To monarchize, be fear'd and kill with looks,
Infusing him with self and vain conceit,
As if this flesh which walls about our life,
Were brass impregnable, and humour'd thus
Comes at the last and with a little pin
Bores through his castle wall, and farewell king!”

Kingship looks better to people who are not kings.  Keep that in mind.

When Jesus was riding into Jerusalem on what we now call Palm Sunday, the crowds gave him a royal welcome;

“they took branches of palm trees and went out to meet him, shouting,
Blessed is the one who comes in the name of the Lord—
   the King of Israel!’
[John 12:13]

which was, of course, exactly the thing to shout if you wanted to bring him to the attention of Herod, the official King of Judea, installed as such by the Emperor Tiberius.  When Pilate, acting on behalf of the Senate and people of Rome, had Jesus nailed to a piece of wood to die,

“Pilate also had an inscription written and put on the cross. It read, ‘Jesus of Nazareth, the King of the Jews.’” [John 19:19]

 It’s clear, when you cut to the chase, that the crowds had expected Jesus to act against the Roman occupation, which is why the Romans saw him as a threat, but that Jesus had not taken up their call to arms.  He disappointed them and they felt betrayed and turned on him very, very quickly.

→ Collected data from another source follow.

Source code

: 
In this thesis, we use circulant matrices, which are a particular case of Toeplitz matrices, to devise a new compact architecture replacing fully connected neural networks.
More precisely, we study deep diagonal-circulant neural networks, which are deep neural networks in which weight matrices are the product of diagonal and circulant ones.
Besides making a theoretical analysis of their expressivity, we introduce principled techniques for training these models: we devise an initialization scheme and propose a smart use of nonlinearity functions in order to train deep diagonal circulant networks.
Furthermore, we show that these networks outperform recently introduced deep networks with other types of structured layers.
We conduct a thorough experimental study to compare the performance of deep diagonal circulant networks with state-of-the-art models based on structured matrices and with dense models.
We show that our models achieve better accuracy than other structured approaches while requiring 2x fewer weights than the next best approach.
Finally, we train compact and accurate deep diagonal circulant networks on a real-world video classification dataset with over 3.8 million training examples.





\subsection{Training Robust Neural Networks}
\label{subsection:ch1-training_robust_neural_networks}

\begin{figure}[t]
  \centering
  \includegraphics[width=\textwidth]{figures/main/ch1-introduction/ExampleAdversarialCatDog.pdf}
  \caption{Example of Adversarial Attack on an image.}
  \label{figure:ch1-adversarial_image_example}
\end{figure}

            They knew what a king must do.  A king must fight.  A king must destroy his enemies and the enemies of his people.  A king must be ready to shout, “Off with his head!”  A king must sit on his throne and give orders and rule with a nod of the head or a twitch of his finger.

            But look at Jesus.  Every one of the gospels says that when they came to arrest him, he didn’t put up a fight.  In fact, when one of his disciples did try to protect him and drew a sword and cut off the ear of one of the posse, Jesus told him to put his sword away and he healed the man’s ear before he went with them.  Later, when he was in front of Pilate, being interrogated, he declared,

“‘My kingdom is not from this world. If my kingdom were from this world, my followers would be fighting to keep me from being handed over to the Jews. But as it is, my kingdom is not from here.’ Pilate asked him, ‘So you are a king?’ Jesus answered, ‘You say that I am a king.’” [John 18:36-37]

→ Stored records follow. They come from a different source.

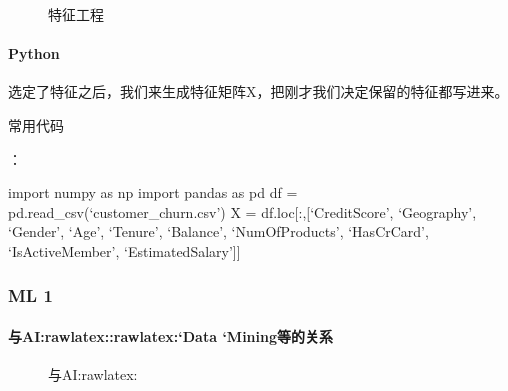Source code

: \documentclass[letterpaper,10pt,english]{sphinxmanual}
\begin{document}
\begin{figure}[H]
\centering
\capstart

\noindent{}
\caption{特征工程}\label{\detokenize{chapter_AI_dive/feature_engineering:id2}}\end{figure}


\paragraph{Python}
\label{\detokenize{chapter_AI_dive/feature_engineering:python}}
选定了特征之后，我们来生成特征矩阵X，把刚才我们决定保留的特征都写进来。

常用代码%
\begin{footnote}[920]\sphinxAtStartFootnote
{}
%
\end{footnote}：

import numpy as np import pandas as pd df =
pd.read\_csv(‘customer\_churn.csv’) X = df.loc{[}:,{[}‘CreditScore’,
‘Geography’, ‘Gender’, ‘Age’, ‘Tenure’, ‘Balance’, ‘NumOfProducts’,
‘HasCrCard’, ‘IsActiveMember’, ‘EstimatedSalary’{]}{]}


\subsubsection{ML 1\sphinxfootnotemark[921]}
\label{\detokenize{chapter_AI_dive/ML:ml-1}}\label{\detokenize{chapter_AI_dive/ML::doc}}%
\begin{footnotetext}[921]\sphinxAtStartFootnote
{}
%
\end{footnotetext}\ignorespaces 

\paragraph{与AI:raw\sphinxhyphen{}latex::raw\sphinxhyphen{}latex:{\color{red}\bfseries{}`}Data {\color{red}\bfseries{}`}Mining等的关系}
\label{\detokenize{chapter_AI_dive/ML:ai-raw-latex-dl-raw-latex-data-mining}}
\begin{figure}[H]
\centering
\capstart

\noindent{}
\caption{与AI:raw\sphinxhyphen{}latex:}\label{\detokenize{chapter_AI_dive/ML:id22}}
\begin{sphinxlegend}\end{sphinxlegend}
\end{figure}
\end{document}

Yes, he was a king, but not one of the usual sort.  He was a real one.  That is one of the hard things to recognize as his follower.  Since he truly is a king, it is not for us, like the crowds in Jerusalem, to try to tell him what to do and when and how to do it, no matter how certain we are that we know what he, the king, must do. “’Must’ is not a word to use.”

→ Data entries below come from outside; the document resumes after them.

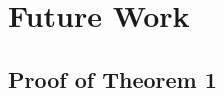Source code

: \documentclass[conference]{IEEEtran}
\begin{document}
\section{Future Work}





\onecolumn
\appendix

\subsection{Proof of Theorem 1} \label{thm:1}
\end{document}
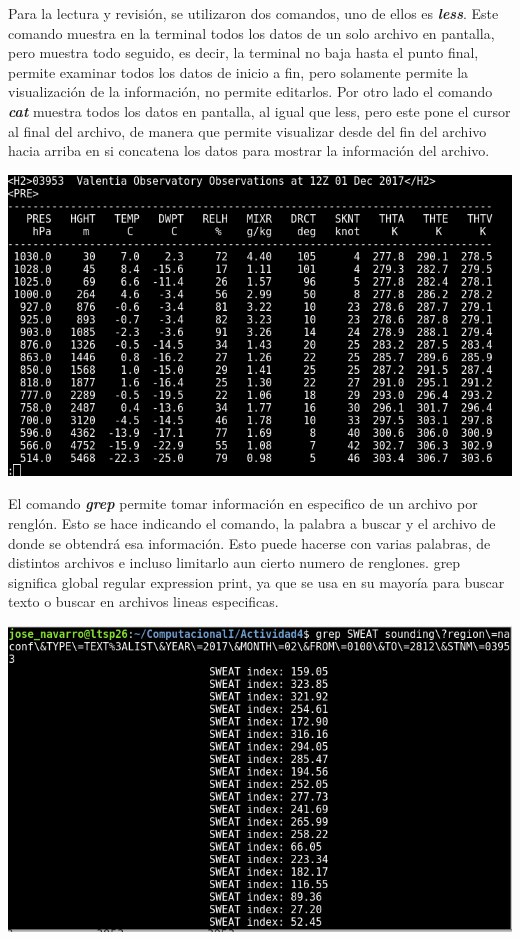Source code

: \documentclass[12pt]{article}
\begin{document}
Para la lectura y revisión, se utilizaron dos comandos, uno de ellos es  \textbf{\textit{less}}. Este comando muestra en la terminal todos los datos de un solo archivo en pantalla, pero muestra todo seguido, es decir, la terminal no baja hasta el punto final, permite examinar todos los datos de inicio a fin, pero solamente permite la visualización de la información, no permite editarlos. Por otro lado el comando  \textbf{\textit{cat}} muestra todos los datos en pantalla, al igual que less, pero este pone el cursor al final del archivo, de manera que permite visualizar desde del fin del archivo hacia arriba en si concatena los datos para mostrar la información del archivo. \\

\begin{center}
\includegraphics[scale=0.55]{less.png}
\end{center} 

El comando  \textbf{\textit{grep}} permite tomar información en especifico de un archivo por renglón. Esto se hace indicando el comando, la palabra a buscar y el archivo de donde se obtendrá esa información. Esto puede hacerse con varias palabras, de distintos archivos e incluso limitarlo aun cierto numero de renglones. grep significa global regular expression print, ya que se usa en su mayoría para buscar texto o buscar en archivos lineas especificas. \\

\begin{center}
\includegraphics[scale=0.55]{grep.png}
\end{center} 
\end{document}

            We are not much different from the crowd in Jerusalem.  We, too, want him to give orders and exercise authority with a strong hand – as long as it accomplishes our ends, and puts our enemies in their place, and does everything on our timetable.

            If we pray for healing, and we don’t see it happen, we turn away, convinced that he doesn’t care for us.  So why should we care about him?  In fact, healing takes a lot of forms and sometimes it happens slowly.  At other times, we may be whole in ways that we overlook.  Sometimes, too, our weakness leads to someone else’s strength.  Yet we are sure what Jesus must do, and when he must do it.

            If we pray for a loved one who is going through trouble, and things don’t improve for them, after awhile we give up.  That’s always a mistake.  We have no idea what may be going on in someone else’s soul, and all the time we see nothing, his or her life may be changing.  Or perhaps the Lord is holding out some good for them that they, for their own reasons, fail to take.  There’s this pesky thing we call “free will” or “choice” that he insists on leaving to us.

            Or maybe we pray for peace but expect that the King will bring it about without our having to offer forgiveness to our enemies, or even speaking to them.  We pray for an end to poverty, but are content to soothe our consciences with a few cans of cranberry sauce at Thanksgiving and never get around to looking at the ways that the whole economic system favors us and locks others out.

Thomas More, a man with great insight into human nature, wrote a wise prayer:

“Give us, good Lord, the grace to work for the things we pray for.”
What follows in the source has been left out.